|Description||Christopher Wood met Frosca Munster in Paris in 1928. Although she was married, they began an intense relationship, meeting in Cornwall, London or Paris whenever possible. The collection contains a large number of love letters and telegrams from Wood to Frosca, and letters from Rene Crevel and Jean Cocteau. It includes telegrams of condolence to Frosca after Wood's death, memoirs of him by, among others, Winifred Nicholson, Max Jacob and Jean Cocteau, and reports about his death. The collection also contains photographs of Wood and his friends, press cuttings relating to his death and exhibitions, and locks of his and Frosca's hair.|
The majority of the collection is written in French, although Wood's letters to Frosca (TGA 723/5-75) have been translated into English.
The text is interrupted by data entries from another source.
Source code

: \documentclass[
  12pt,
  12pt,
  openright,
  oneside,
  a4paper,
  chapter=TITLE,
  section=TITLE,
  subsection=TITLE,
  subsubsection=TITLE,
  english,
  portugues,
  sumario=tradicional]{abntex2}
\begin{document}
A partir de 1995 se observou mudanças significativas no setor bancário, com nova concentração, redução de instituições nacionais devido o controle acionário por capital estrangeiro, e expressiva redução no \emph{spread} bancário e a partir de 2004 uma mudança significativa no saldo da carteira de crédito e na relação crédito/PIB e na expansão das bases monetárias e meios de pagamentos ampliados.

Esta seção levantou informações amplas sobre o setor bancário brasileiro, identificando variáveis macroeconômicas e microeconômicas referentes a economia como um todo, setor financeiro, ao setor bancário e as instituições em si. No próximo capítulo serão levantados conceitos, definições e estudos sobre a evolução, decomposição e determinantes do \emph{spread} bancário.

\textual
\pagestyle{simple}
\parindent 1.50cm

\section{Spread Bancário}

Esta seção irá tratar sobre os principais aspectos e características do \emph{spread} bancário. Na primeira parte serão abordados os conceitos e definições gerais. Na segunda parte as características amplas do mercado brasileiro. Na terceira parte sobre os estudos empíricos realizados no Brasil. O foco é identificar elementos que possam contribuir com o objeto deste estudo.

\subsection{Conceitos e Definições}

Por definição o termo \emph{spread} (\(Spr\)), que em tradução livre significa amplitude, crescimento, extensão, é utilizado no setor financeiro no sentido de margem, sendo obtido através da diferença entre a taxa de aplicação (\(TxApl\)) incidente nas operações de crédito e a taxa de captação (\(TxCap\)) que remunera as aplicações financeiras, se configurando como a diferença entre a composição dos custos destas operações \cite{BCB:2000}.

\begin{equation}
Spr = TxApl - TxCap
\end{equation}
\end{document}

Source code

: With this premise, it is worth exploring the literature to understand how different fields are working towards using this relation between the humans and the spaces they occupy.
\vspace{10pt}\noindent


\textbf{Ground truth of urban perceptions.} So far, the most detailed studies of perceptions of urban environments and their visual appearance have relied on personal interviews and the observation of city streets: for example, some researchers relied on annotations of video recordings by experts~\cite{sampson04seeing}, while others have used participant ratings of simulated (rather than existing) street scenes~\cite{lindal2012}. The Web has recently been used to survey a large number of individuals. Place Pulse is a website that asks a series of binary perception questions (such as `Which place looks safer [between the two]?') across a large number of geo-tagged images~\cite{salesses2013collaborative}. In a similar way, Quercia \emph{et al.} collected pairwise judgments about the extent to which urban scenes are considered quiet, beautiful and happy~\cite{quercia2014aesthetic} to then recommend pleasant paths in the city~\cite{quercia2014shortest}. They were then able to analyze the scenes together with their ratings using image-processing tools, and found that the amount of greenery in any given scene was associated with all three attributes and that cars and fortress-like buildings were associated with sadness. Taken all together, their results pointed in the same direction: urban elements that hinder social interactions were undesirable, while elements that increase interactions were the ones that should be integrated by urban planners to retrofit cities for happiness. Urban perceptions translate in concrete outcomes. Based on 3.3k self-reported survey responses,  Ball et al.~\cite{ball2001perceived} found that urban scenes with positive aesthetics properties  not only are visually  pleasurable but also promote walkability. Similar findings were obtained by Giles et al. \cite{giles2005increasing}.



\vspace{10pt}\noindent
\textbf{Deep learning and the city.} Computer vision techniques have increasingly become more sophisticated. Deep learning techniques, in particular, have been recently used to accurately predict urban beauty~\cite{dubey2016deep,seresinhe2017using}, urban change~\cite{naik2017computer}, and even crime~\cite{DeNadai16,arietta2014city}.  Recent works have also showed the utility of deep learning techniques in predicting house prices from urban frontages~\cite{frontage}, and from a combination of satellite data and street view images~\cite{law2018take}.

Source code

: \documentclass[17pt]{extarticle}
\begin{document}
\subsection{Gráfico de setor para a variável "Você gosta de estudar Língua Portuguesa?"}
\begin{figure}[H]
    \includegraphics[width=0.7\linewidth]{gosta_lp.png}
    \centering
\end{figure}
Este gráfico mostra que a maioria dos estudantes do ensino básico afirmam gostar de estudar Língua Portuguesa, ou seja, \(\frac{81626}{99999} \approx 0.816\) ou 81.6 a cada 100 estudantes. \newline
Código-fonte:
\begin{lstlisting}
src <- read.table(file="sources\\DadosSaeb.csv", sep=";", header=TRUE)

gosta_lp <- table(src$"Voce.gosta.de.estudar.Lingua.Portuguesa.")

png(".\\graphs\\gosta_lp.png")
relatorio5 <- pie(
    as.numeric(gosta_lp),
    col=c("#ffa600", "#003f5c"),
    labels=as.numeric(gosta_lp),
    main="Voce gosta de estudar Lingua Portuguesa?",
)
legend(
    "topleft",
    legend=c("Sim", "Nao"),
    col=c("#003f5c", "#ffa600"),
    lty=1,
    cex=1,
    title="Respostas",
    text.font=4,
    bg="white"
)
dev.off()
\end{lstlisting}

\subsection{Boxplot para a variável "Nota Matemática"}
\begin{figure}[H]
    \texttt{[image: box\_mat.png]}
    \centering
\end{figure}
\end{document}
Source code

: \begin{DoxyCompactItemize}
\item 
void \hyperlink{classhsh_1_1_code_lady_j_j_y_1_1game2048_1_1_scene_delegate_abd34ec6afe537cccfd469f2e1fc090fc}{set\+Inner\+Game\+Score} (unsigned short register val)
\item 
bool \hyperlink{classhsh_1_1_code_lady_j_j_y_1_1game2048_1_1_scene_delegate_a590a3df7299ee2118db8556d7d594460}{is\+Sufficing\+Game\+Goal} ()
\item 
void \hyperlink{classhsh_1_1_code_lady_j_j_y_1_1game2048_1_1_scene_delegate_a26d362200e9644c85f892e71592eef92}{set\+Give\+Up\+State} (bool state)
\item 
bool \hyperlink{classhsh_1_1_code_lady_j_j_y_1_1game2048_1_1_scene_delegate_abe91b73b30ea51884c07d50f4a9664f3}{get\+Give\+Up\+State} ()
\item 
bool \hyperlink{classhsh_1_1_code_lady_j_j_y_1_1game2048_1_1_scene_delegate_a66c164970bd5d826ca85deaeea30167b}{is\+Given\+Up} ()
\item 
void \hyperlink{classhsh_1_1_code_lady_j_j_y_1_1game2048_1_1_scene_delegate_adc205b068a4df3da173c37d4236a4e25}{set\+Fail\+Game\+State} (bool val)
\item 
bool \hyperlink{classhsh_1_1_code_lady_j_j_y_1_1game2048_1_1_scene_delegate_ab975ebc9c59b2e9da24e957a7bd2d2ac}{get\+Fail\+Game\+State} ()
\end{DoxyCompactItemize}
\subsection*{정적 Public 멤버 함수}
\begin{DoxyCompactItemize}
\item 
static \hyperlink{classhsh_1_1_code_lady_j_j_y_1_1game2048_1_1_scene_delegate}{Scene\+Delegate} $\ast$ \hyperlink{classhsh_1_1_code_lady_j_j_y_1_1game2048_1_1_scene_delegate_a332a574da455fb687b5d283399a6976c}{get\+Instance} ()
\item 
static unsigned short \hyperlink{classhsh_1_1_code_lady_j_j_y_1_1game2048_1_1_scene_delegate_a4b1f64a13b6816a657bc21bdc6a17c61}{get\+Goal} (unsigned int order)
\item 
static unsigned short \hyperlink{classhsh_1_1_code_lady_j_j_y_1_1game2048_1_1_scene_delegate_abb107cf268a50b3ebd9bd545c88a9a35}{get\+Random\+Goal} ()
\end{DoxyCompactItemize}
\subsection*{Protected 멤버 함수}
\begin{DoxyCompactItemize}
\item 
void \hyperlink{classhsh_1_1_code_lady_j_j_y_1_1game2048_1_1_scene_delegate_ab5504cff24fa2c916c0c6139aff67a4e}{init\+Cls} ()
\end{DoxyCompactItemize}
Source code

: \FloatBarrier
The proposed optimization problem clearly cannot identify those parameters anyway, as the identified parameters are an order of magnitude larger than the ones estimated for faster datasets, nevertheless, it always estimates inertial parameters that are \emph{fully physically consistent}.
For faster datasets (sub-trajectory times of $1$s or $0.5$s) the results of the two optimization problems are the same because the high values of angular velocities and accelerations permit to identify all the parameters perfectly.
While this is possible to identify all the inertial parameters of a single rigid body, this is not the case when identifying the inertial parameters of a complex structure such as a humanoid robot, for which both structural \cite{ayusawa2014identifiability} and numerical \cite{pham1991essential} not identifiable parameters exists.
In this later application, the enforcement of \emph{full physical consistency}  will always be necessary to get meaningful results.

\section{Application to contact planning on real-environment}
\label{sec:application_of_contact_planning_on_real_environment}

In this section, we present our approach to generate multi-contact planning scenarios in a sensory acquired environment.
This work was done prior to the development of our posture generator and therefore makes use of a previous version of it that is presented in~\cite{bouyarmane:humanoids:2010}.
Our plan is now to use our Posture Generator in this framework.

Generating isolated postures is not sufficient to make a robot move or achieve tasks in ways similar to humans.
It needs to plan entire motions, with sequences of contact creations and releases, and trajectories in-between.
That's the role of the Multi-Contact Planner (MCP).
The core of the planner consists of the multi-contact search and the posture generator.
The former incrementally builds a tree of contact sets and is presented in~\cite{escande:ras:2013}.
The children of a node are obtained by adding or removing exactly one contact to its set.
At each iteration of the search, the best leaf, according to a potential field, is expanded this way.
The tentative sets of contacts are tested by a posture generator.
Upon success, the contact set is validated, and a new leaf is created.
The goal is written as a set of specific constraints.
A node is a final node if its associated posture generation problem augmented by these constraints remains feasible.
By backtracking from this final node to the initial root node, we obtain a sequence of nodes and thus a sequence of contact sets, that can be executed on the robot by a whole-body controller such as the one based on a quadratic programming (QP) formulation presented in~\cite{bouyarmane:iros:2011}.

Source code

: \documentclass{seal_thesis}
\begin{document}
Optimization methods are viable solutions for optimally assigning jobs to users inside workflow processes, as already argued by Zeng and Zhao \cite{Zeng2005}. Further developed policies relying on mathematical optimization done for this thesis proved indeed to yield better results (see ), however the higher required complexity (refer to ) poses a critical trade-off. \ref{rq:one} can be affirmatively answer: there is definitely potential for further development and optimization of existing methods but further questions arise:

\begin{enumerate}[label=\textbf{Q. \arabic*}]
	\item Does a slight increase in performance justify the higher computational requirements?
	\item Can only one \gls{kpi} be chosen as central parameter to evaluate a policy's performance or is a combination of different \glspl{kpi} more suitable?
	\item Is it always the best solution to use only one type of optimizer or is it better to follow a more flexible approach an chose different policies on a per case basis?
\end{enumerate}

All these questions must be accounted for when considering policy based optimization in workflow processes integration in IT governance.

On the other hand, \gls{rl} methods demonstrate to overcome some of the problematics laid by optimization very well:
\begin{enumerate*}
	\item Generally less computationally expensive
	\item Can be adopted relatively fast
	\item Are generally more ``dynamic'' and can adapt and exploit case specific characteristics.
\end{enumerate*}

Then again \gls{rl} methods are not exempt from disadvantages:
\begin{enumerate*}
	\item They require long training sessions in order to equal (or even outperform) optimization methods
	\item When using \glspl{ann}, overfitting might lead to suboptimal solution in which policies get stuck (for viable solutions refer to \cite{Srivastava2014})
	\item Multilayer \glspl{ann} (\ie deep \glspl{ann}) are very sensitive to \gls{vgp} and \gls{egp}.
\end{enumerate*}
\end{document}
|Administrative History||Christopher 'Kit' Wood was born in 1901. He was educated at Marlborough College and studied architecture at Liverpool University. In 1921 he enrolled at the Academie Julian in Paris, then at the Grande Chaumire. He met a number of European artists, including Jean Cocteau (with whom he shared a studio) and Picasso, whilst in Paris and during visits to Europe and north Africa. In 1926 he met Ben and Winifred Nicholson in London and stayed with them in Cornwall, where he and Ben Nicholson discovered the work of the naive painter Alfred Wallis (in 1928). A member of the Seven and Five Society, he also exhibited with the London Group. His best work was completed in Brittany in the final two years of his life. He was killed by a train at Salisbury railway station in 1930. Frosca Munster, a Russian emigre, met Wood in Paris in 1928. They began a relationship and she stayed with him and the Nicholsons in Cornwall.|
The first monograph on Wood was Eric Newton's 'Christopher Wood, 1901-30' (1938). The most recent biography is Richard Ingleby's 'Christopher Wood: An English Painter' (1995).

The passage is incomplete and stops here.